I tried suspending all CPU computation and running 2 concurrent BRP7s offset about 1/3 but it made no difference, they still took over 15 min. to complete.
I just got to looking at Marcelo's Windows Titan V system.
It looks like he is also running his Brp7/meerKat at 1x.
Which is a disturbing indicator.
I may have to take a Titan V out of my Epyc box and put it into my Windows box to see what I can see.
Hmmmm......
Tom M
===edit==
The vote of the Top 50 systems running Nvidia Windows boxes is nearly unanimous. 1x for Brp7/meerKat. One exception I ran across was running more than twice the time of 300s on his Brp7/meerKat tasks.
So I am baffled and bemused.
Respectfully,
A Proud member of the O.F.A. (Old Farts Association).
Why do you have a project max of zero? I assume the task max are ways of shutting off specific tasks? If not I would take those out too.
==edit==
If you are not restarting Boinc after the change. Please run the "read config files" again on the boincmgr menu.
==end edit===
Are you running the current Nvidia drivers for Windows?
How about not Overclocking the Titan V GPU?
Under Linux we have not had much luck OCing this Titan V.
Still scratching my head about it being slower at 2x.
Respectfully.
0 (zero) in max concurrent means no limit. I don't think there's a way to shut off specific tasks via app_config, has to be done thru website. I tend to have those lines in app_config files for ease of adjustments.
My drivers are pretty recent, I updated them within the last 2 weeks or so.
I tried overclocking to see if I can improve anything since I couldn't run more than 1 concurrent. Tweaking GPU clock didn't make a difference but boosting GPU RAM clock did have a significant difference (for BRP7) so I kept it. I use MSI Afterburner.
I'll get some GPU stats for BRP7 and post them later.
I tried doubling up on O3AS again and it seems to be break even. I'll let it run for a bit longer to get more samples to see if it might be slightly better on average. Last time I tried doubling up on O3AS was before the recent change with that sub-project.
I have temporarily moved a Titan V to my Daily Driver.
I did an custom install of both the Content Creation and the Gamer drivers.
Neither of them shows a "Cuda" entry in the Task Manager. The only entry showing any action is 3D occasionally. The Gpu Load is zero for the Task Manager.
===edit==
If you disable the "hardware gpu accelerate" in Settings. Cuda and Gpu load come back. Watching now to see if anything changes in the actual processing times for 1x Brp7/meerKat.
===end edit==
The Titan V is running brp7/meerkat 1x in about the right time frame.

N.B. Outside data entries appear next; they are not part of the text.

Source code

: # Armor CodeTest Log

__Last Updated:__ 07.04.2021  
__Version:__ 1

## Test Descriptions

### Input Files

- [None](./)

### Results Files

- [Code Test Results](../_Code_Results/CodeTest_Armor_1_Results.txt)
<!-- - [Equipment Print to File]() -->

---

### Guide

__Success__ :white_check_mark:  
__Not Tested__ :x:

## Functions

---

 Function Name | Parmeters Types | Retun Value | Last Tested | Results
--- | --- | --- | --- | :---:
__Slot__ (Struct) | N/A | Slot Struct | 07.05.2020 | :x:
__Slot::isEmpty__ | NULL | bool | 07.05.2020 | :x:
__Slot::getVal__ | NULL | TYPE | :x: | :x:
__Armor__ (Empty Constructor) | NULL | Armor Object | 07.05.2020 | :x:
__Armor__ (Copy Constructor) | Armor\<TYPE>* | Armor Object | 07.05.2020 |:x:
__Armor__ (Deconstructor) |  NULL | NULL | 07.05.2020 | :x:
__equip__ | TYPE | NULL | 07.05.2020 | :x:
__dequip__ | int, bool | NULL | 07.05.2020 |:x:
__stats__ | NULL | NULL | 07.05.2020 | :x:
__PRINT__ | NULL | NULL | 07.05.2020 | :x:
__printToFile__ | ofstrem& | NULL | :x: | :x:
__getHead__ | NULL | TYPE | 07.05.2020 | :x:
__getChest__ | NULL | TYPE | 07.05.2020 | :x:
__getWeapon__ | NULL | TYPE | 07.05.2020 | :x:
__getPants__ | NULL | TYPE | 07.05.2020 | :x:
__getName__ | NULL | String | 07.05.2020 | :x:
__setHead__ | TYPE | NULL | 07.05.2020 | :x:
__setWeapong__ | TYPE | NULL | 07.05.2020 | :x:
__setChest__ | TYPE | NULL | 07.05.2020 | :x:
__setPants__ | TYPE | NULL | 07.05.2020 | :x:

nvidia-smi from the command line does show gpu load etc.
Microsoft Windows [Version 10.0.26100.2894]
(c) Microsoft Corporation. All rights reserved.
+-----------------------------------------------------------------------------------------+
| Processes: |
| GPU GI CI PID Type Process name GPU Memory |
| ID ID Usage |
|=========================================================================================|
| 0 N/A N/A 17268 C ...9_windows_x86_64__BRP7-cuda102W.exe N/A |
+-----------------------------------------------------------------------------------------+
C:\Users\tlgal>
I will switch to 2x later.
I am currently running: Binary Radio Pulsar Search (MeerKAT) 0.19 (BRP7-cuda102)

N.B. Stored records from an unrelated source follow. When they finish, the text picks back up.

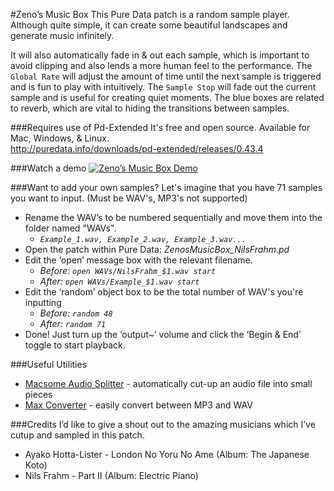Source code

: #Zeno’s Music Box
This Pure Data patch is a random sample player. Although quite simple, it can create some beautiful landscapes and generate music infinitely.

It will also automatically fade in & out each sample, which is important to avoid clipping and also lends a more human feel to the performance. The `Global Rate` will adjust the amount of time until the next sample is triggered and is fun to play with intuitively. The `Sample Stop` will fade out the current sample and is useful for creating quiet moments. The blue boxes are related to reverb, which are vital to hiding the transitions between samples.

###Requires use of Pd-Extended
It's free and open source. Available for Mac, Windows, & Linux.<br>
http://puredata.info/downloads/pd-extended/releases/0.43.4

###Watch a demo
[![Zeno’s Music Box Demo](https://img.youtube.com/vi/iYXWX08sTWs/0.jpg)](https://www.youtube.com/watch?v=iYXWX08sTWs)

###Want to add your own samples?
Let's imagine that you have 71 samples you want to input. (Must be WAV's, MP3's not supported)
- Rename the WAV’s to be numbered sequentially and move them into the folder named "WAVs".
  - *`Example_1.wav, Example_2.wav, Example_3.wav...`*
- Open the patch within Pure Data: *ZenosMusicBox_NilsFrahm.pd*
- Edit the ‘open’ message box with the relevant filename.
  - *Before: `open WAVs/NilsFrahm_$1.wav start`*
  - *After: `open WAVs/Example_$1.wav start`*
- Edit the ‘random’ object box to be the total number of WAV's you're inputting
  - *Before: `random 48`*
  - *After: `random 71`*
- Done! Just turn up the ‘output~’ volume and click the ‘Begin & End’ toggle to start playback.

###Useful Utilities
- [Macsome Audio Splitter](http://www.macsome.com/audio-splitter-mac/) - automatically cut-up an audio file into small pieces
- [Max Converter](http://sbooth.org/Max/) - easily convert between MP3 and WAV

###Credits
I’d like to give a shout out to the amazing musicians which I’ve cutup and sampled in this patch.
- Ayako Hotta-Lister - London No Yoru No Ame (Album: The Japanese Koto)
- Nils Frahm - Part II (Album: Electric Piano)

A Proud member of the O.F.A. (Old Farts Association).
Just tried some MeerKAT variety on our Windows machines running nvidia A4500 GPUs. Here is what I saw (wall clock times):
1x = 440 sec/task
2x = 410 sec/task
3x = 410 sec/task
I did not test this over a massive amount of work units, only about 10 each.

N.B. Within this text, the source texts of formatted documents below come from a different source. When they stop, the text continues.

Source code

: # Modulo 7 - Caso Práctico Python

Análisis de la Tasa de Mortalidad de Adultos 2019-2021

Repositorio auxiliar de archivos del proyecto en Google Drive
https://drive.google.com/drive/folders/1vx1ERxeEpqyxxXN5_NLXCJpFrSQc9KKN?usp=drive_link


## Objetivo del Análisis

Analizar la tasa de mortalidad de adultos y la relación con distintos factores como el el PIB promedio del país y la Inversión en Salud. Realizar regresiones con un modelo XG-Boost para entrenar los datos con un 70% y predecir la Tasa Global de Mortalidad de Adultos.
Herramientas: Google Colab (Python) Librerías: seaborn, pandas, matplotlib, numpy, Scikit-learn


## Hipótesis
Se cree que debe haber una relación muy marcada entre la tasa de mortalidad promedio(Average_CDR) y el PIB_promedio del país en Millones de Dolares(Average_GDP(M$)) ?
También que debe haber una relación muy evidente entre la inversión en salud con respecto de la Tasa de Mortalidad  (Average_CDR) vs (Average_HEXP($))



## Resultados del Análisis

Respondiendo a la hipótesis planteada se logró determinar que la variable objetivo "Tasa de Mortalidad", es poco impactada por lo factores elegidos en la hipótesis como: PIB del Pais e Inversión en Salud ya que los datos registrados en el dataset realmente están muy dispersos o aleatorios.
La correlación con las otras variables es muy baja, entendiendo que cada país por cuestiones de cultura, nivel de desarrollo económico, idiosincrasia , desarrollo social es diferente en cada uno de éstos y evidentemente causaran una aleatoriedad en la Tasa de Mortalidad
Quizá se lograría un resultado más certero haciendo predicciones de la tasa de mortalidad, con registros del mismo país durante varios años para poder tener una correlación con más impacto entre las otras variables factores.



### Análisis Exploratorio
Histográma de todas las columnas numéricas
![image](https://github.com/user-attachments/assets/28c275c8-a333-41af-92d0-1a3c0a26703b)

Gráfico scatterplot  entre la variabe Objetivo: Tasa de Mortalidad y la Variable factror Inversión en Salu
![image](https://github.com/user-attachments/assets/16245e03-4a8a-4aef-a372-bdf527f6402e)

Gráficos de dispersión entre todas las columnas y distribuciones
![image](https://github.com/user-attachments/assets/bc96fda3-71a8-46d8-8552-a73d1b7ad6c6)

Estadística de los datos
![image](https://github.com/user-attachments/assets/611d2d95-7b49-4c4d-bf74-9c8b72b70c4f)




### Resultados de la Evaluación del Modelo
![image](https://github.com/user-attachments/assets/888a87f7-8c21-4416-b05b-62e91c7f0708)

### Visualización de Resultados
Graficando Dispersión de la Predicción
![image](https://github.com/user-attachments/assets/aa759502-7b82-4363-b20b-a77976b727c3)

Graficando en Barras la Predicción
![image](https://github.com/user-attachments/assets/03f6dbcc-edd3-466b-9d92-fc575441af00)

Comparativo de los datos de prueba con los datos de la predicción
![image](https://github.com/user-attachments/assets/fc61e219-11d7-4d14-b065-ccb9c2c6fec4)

I know the Titan V is not the same as the A4500, but I think you should still see improvement running 2x. There could be a different factor at play that I/we are not seeing.
Just tried some MeerKAT variety on our Windows machines running nvidia A4500 GPUs. Here is what I saw (wall clock times):
1x = 440 sec/task
2x = 410 sec/task
3x = 410 sec/task
I did not test this over a massive amount of work units, only about 10 each.
I know the Titan V is not the same as the A4500, but I think you should still see improvement running 2x. There could be a different factor at play that I/we are not seeing.
you mean "effective" task times. not wall clock times.
if it ran ~410s wall clock at 2x, that would be ~205s effective time.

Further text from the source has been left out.